Remedial Education reform: seeing the whole picture

A few days ago CAHS presented at the Capitol our latest report: "Developmental Education Reform: Ensuring Success for All in Connecticut".

The report discusses the implementation of PA 12-40, the remedial ed reform bill approved by the legislature two years ago, and how it will affect new community college students. Our focus is, above all, in those students that need the most remedial education - usually adult workers that have been outside of academic environments the longest, usually low income or minority. These students often require several remedial courses before they are considered to be ready to attend college-level classes - and under the old, pre-reform system, often were discouraged and left way before they even finished them.

ZZ Top2
Student status after three years, by age.

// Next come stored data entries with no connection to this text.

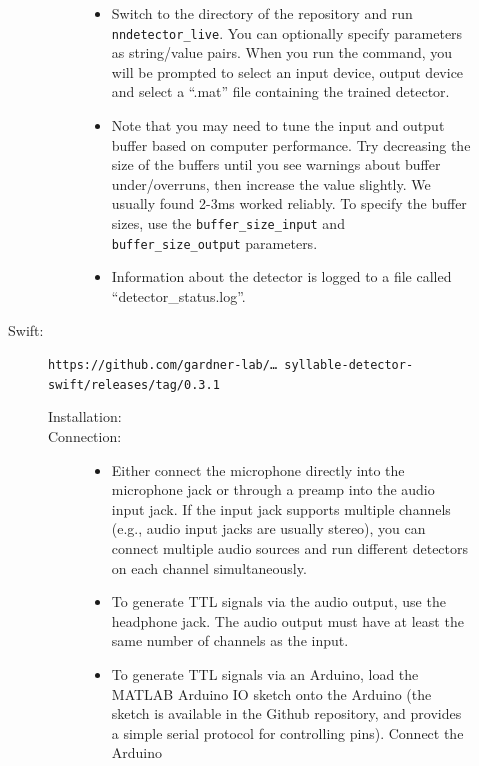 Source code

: \documentclass[10pt,letterpaper]{article}
\begin{document}
\begin{description}
\begin{description}
\begin{description}
      \begin{itemize}
      \item Switch to the directory of the repository and run {\tt nndetector\_live}. You
      can optionally specify parameters as string/value pairs. When you run the command,
      you will be prompted to select an input device, output device and select a ``.mat''
      file containing the trained detector.
      \item Note that you may need to tune the input and output buffer based on computer 
      performance. Try decreasing the size of the buffers until you see warnings about buffer
      under/overruns, then increase the value slightly. We usually found 2-3ms worked reliably.
      To specify the buffer sizes, use the {\tt buffer\_size\_input} and 
      {\tt buffer\_size\_output} parameters.
      \item Information about the detector is logged to a file called ``detector\_status.log''.
      \end{itemize}
    \end{description}
  \item[Swift:] {\tt https://github.com/gardner-lab/\dots\ syllable-detector-swift/releases/tag/0.3.1}
    \begin{description}
    \item[Installation:]\hfill
    \item[Connection:]\hfill
      \begin{itemize}
      \item Either connect the microphone directly into the microphone jack or through a 
      preamp into the audio input jack. If the input jack supports multiple channels (e.g., 
      audio input jacks are usually stereo), you can connect multiple audio sources and run 
      different detectors on each channel simultaneously.
      \item To generate TTL signals via the audio output, use the headphone jack. The 
      audio output must have at least the same number of channels as the input.
      \item To generate TTL signals via an Arduino, load the MATLAB Arduino IO sketch 
      onto the Arduino (the sketch is available in the Github repository, and provides a 
      simple serial protocol for controlling pins). Connect the Arduino 

\end{itemize}
\end{description}
\end{description}
\end{description}
\end{document}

Our report is divided in four different sections:

  1. Why reform was needed - with a brief look at completition rates by group, and how remedial education was the least effective with adult students and minorities.
  2. An overview of the reform - including a description of the new "tiered" system established by the reform and a special focus on those groups that need the most remedial education.
  3. Challenges facing the reform - an overview of potential issues that students might be facing.
  4. Policy recommendations - including the need for more resources.

You can find the full report here. For more details on the basic framework of PA 12-40, the Board of Regents has an excellent FAQ page.

The legislature is considering adding additional resources for the implementation of the law this session. Last week the Appropriations Committee increased the budget allocation for developmental education from $4.5 to $11 Million. It is still unclear if the funds will be dedicated to transitional programs, those serving students that need the most remediation. CAHS will continue following this issue in the coming weeks and months, tracking the roll our of the reform.